Picking and choosing the right meshes, of course, is crucial to the correctness of the simulation results. In order to test the new algorithms in Energy3D, I selected the lower Manhattan island and the US Capitol Building as two test cases. The results of the lower Manhattan island have been reported in an earlier article. But the Capitol Building has turned out to be a harder case as -- with over 15,000 meshes -- it is geometrically more complicated and it has so many details that really put our code to test. After more than a week of my work on solving a myriad of problems, it seems that Energy3D has passed the test (or has it?). The screenshots of the solar irradiance heat maps of the Capitol Building from different angles show that severe anomalies are practically non-existent across the heat maps.

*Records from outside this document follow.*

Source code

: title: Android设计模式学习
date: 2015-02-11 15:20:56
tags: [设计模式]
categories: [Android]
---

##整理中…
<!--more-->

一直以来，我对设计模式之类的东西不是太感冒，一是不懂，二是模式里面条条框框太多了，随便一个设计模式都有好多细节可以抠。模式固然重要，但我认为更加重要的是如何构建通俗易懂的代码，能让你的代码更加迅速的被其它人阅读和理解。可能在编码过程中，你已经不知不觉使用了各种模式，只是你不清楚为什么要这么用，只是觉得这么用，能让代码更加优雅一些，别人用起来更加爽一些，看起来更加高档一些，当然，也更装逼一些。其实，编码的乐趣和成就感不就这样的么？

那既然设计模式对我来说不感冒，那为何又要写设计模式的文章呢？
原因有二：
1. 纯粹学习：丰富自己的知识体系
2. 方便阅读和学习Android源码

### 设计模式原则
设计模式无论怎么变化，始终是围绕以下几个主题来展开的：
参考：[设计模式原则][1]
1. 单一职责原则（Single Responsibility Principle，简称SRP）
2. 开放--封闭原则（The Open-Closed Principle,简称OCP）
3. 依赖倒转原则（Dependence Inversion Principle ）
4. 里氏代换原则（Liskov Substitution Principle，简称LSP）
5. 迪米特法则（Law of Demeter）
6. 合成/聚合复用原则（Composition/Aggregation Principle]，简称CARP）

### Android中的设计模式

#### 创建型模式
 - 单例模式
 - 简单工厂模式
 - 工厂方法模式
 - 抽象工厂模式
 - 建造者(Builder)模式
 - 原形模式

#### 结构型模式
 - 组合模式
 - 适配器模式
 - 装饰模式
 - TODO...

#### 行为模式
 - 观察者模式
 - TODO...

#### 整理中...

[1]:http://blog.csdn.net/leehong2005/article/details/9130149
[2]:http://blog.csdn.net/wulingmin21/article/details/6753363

The heat maps occasionally suffer from a flickering effect called "Z-fighting" when two planar surfaces are visually close, especially when being looked at from a distance sufficiently far away. For the Z-fighting between identical meshes, this can be mitigated by increasing the offset of their distance. But, as this doesn't affect the simulation result, it is less a concern for the time being.

Automatic remeshing for solar analysis may also need to include automatic repair of models that contain errors. For example, some models may contain surfaces that have only one mesh with the normal vector pointing inward (this could happen if the original designer accidentally used the "Reverse Faces" feature in SketchUp without realizing that the normal vectors would be flipped). This kind of mesh is tolerated in SketchUp because it does not affect rendering. But they cannot be tolerated in Energy3D because such a single-face mesh with a north-pointing normal vector, which appears to the viewer as south-facing, will show little to zero solar radiation when the sun shines on it. Luckily, due to the visualization in Energy3D, we can quickly spot those incorrect surfaces and fix them by reversing their faces manually. But we will need to find a way to automate this process (not easy, but not impossible).